Although it could provide very strong protection, a pure hardware solution is not preferable either. The problem of realizing security applications in hardware is the lack of flexibility and high cost. For convoluted features, it is very difficult to avoid bugs. Software programs can be patched with minimum overhead, but hardware issues may not be patchable and may require recall, which is a disaster for computer manufacturers.

A firmware/hardware hybrid is the solution that inherits the advantages of both software and hardware. On one hand, firmware runs on dedicated hardware and features hardware-level protection for security applications. On the other hand, the firmware can be stored in rewritable nonvolatile storage, and enjoys simpler deployment and the flexibility of being patched or updated at a relatively small cost.

The security and management engine is such a firmware/hardware hybrid product. Security-wise, a few highlights of the design are listed next. More details can be found in Chapter 4 of this book.

• Independency: The engine enjoys its own computing environment that is independent of the main operating system running on the host. The engine can run normally when the operating system crashes with a blue screen or cannot boot. Even if the host is sleeping or hibernating, the engine can also run normally. Notice that the reserved memory may not be available when the host is in a low-power state. Consequently, certain firmware features that require a large amount of memory may not function when the system is in a low-power state.

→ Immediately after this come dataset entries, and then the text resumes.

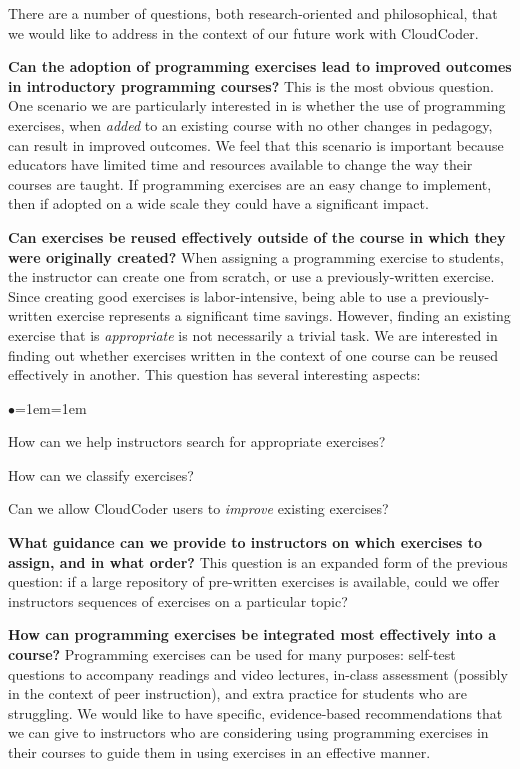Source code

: \documentclass{sig-alternate}
\newenvironment{denseItemize}{%
\begin{list}{$\bullet$}{\setlength{\itemsep}{0in}\setlength{\parsep}{0in}\leftmargin=1em\labelwidth=1em}}{\end{list}}
\begin{document}
There are a number of questions, both research-oriented and philosophical,
that we would like to address in the context of our future work with CloudCoder.

{\bf Can the adoption of programming exercises lead to improved outcomes
in introductory programming courses?}  This is the most obvious
question.  One scenario we are particularly interested in is whether
the use of programming exercises, when {\em added} to an existing course with
no other changes in pedagogy, can result in improved outcomes.  We feel
that this scenario is important because educators have limited time
and resources available to change the way their courses are taught.
If programming exercises are an easy change to implement, then
if adopted on a wide scale they could have a significant impact.

{\bf Can exercises be reused effectively outside of the course in which
they were originally created?}  When assigning a programming exercise to
students, the instructor can create one from scratch, or use a
previously-written exercise.  Since creating good exercises is labor-intensive,
being able to use a previously-written exercise represents a significant
time savings.  However, finding an existing exercise that is {\em appropriate}
is not necessarily a trivial task.  We are interested in finding
out whether exercises written in the context of one course can be reused
effectively in another.
This question has several interesting aspects:

\begin{denseItemize}
\item How can we help instructors search for appropriate exercises?
\item How can we classify exercises?
\item Can we allow CloudCoder users to {\em improve} existing exercises?
\end{denseItemize}

{\bf What guidance can we provide to instructors on which exercises to assign,
and in what order?}  This question is an expanded form of the previous question:
if a large repository of pre-written exercises is available,
could we offer instructors sequences of exercises on a particular topic?

{\bf How can programming exercises be integrated most effectively into a course?}
Programming exercises can be used for many purposes: self-test questions
to accompany readings and video lectures, in-class assessment (possibly
in the context of peer instruction), and extra practice for students who
are struggling.  We would like to have specific, evidence-based recommendations
that we can give to instructors who are considering using programming
exercises in their courses to guide them in using exercises in an effective manner.
\end{document}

• Isolation: The engine does not share a processor or main memory with the host. The reserved memory is under strong confidentiality and integrity protection (see Chapter 4 of this book for details), so it is virtually isolated from the rest of the DRAM that is controlled by the host operating system. The networking devices, even if compromised, do not compromise the engine’s security objectives. The DMA engine and HECI channel do not rely on the correct behavior of the host. In general, an external adversary (malware, virus, and so forth) is not able to infect the firmware.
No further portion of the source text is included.